START DATASET RECORDS

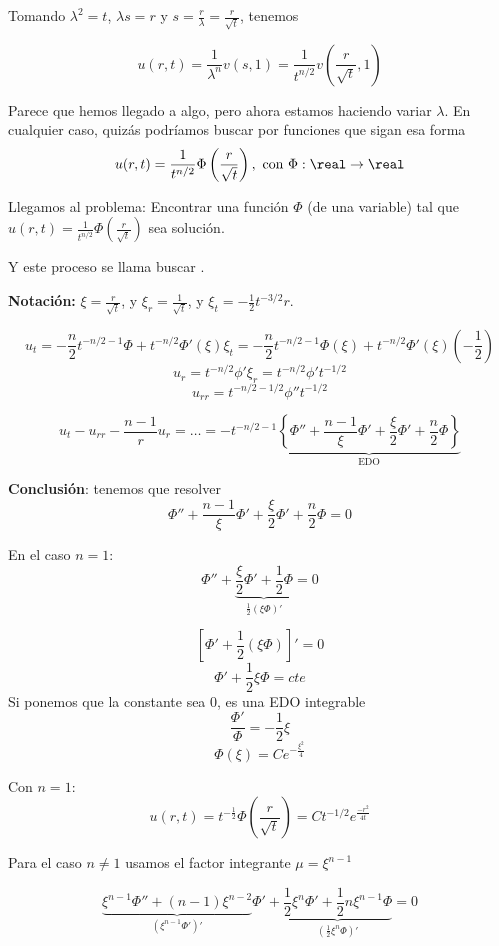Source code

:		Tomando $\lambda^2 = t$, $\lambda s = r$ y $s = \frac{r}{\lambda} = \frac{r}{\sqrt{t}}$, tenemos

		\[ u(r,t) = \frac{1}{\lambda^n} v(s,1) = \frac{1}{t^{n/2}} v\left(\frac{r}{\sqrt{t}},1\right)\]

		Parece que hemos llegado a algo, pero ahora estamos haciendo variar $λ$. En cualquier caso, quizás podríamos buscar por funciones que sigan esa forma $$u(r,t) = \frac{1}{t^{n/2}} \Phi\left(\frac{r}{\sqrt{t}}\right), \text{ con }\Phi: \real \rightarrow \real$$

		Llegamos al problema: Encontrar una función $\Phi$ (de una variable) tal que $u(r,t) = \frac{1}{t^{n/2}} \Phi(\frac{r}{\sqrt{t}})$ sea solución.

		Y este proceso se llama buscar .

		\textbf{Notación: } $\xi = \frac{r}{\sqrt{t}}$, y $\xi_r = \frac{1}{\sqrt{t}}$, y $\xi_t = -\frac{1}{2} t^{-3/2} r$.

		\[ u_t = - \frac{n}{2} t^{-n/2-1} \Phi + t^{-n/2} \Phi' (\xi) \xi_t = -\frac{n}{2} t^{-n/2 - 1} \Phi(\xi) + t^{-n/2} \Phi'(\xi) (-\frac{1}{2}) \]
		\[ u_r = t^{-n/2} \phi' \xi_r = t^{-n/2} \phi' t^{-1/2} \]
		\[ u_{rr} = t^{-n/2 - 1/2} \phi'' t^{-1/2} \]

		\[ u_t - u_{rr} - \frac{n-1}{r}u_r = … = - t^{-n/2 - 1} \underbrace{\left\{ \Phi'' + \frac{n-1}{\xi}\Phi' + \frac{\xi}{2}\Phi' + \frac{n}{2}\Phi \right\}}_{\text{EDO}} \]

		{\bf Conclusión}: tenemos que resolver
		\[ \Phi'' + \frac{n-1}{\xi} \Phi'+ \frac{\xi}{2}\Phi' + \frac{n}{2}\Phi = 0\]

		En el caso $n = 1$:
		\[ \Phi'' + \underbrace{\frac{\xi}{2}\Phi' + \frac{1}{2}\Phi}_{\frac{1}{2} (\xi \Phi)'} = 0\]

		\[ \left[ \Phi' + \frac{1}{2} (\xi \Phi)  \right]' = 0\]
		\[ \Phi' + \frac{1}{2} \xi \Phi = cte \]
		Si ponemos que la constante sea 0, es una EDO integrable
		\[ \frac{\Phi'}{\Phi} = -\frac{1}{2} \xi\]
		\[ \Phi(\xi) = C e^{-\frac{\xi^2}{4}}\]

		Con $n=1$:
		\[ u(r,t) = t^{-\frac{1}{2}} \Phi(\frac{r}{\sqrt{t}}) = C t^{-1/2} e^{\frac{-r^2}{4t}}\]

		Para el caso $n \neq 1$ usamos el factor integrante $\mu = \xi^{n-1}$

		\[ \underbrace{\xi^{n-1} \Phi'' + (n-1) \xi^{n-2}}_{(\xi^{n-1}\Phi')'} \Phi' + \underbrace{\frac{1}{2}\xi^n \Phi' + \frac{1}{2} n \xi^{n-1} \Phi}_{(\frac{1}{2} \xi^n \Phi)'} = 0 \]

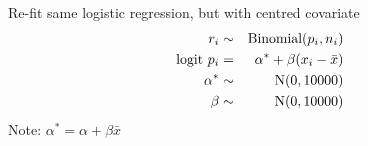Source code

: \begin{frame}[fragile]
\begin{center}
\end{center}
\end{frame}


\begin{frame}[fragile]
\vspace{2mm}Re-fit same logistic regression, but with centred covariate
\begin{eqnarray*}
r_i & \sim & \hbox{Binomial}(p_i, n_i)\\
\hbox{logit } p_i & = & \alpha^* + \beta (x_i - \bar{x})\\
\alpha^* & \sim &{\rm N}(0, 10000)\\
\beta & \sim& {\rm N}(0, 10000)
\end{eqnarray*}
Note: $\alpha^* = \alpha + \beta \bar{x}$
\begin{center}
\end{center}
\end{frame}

END DATASET RECORDS

YOUR OBJECTIVE:
A line qualifies when it holds the word "tenemos"; report all qualifying lines from the records above.

RESULT OF THE TASK:
:		Tomando $\lambda^2 = t$, $\lambda s = r$ y $s = \frac{r}{\lambda} = \frac{r}{\sqrt{t}}$, tenemos
		{\bf Conclusión}: tenemos que resolver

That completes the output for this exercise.